Market watchman Sebi suspended an uncontrolled judgment against Reliance Industries Ltd more than 13 years ago on a matter related to the allegedly false disclosure of diluted earnings per share in its financial results.
Sebi decided not to impose a penalty for the alleged violations for two main reasons, including that the change in the law, which made incorrect disclosure of information by a publicly traded company punishable, is expected to come into force in March 2019.
The regulator also mentioned its pending appeal to the Supreme Court against an order from the Securities Appellate Tribunal (SAT).
The quarterly financial statements that Reliance Industries Ltd had submitted to NSE for six consecutive quarters from June 2007 to September 2008 contained the same figures for basic and diluted earnings per share (EPS), according to Sebi, even though there were stock option warrants.
On April 12, 2007, RIL had issued 12 crore warrants to its promoters, which were convertible within 18 months with an exercise price of 1,402 rupees per warrant and entitle their holders to subscribe for a corresponding number of shares.
On October 3, 2008, the company’s board of directors allocated 12 Crores shares of 10 rupees each to the beneficiaries following the exercise of warrants.
In a 39-page order dated Sept. 20, Sebi said the change in relation to providing false, inaccurate or incomplete information, documents, books, returns or reports will be made punishable under the provisions of Section 23A of the 1956 SCR Act , by the Finance Act 2018 with effect from March 8, 2019 only came into force with prospective effect.
SCRA refers to the Securities Contracts (Regulation) Act.
In addition, Sebis Adjudicating Officer Biju S mentioned the SAT regulation issued in May of this year, which ruled that failure to comply with the listing agreement under Clause 36 will result in a penalty under Section 23A (a) of the SCRA rather than Section 23E of the Law.
Sebi appealed the matter to the Supreme Court, but the court did not grant a stay.
Against this background, Biju takes the view that “in the present adjudication proceedings, no punishment within the meaning of the aforementioned provisions is justified.
As part of the listing agreement, companies are obliged to disclose both the undiluted and the diluted EPS in the quarterly financial statements submitted to the stock exchanges.

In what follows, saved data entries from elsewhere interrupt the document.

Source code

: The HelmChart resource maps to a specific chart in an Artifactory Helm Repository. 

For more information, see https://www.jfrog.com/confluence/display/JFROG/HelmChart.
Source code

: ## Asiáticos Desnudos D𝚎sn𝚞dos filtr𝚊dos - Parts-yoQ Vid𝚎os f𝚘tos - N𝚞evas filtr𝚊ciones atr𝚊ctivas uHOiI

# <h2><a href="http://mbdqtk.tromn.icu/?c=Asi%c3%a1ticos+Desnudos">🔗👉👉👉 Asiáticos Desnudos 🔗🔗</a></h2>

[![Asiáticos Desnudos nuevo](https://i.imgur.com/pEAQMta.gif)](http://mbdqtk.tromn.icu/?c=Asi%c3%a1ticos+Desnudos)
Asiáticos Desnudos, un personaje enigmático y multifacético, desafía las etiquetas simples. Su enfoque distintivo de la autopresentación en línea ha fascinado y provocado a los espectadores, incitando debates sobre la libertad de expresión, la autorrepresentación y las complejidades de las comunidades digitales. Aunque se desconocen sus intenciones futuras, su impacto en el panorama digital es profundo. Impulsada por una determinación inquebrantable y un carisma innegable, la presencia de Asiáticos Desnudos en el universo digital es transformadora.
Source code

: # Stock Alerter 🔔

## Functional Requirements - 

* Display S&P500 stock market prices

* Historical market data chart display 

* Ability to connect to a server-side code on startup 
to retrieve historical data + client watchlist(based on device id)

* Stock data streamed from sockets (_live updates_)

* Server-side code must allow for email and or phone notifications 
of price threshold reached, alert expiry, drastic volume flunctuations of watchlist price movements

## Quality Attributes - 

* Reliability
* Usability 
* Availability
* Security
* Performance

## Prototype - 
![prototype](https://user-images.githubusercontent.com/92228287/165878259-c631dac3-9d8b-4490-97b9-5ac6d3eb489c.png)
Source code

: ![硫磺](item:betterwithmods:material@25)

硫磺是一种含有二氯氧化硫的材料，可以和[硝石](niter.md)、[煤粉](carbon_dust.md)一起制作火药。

This financial information must be prepared and disclosed in accordance with all accounting standards.
According to Sebi’s order, RIL has alleged, among other things, that even if it is assumed (without admitting) that the calculated diluted EPS is incorrect, the difference between the diluted EPS calculated by the regulator and the company is very negligible and that the difference was on the order of 0.45 percent to 3.71 percent.
“In this regard, I note that the notice (RIL) in its financial statements between June 30, 2007 and June 30, 2007 in terms of earnings per share, when in fact it was not,” says the order.
In the May resolution, SAT had determined that Section 23E had nothing to do with the violation of the provisions of the listing agreement, in particular Section 36.
“Section 23E applies when a company does not meet or violates the conditions or grounds for listing / delisting. Section 23E relates to the conditions imposed on a company in applying for its shares to be listed on the stock exchange.
“Section 23E must be read under Rule 19 of the SCR Rules, which sets certain requirements for the listing of securities. In addition, Rule 19A provides requirements for a company to continuously maintain the listing requirements, ”it said.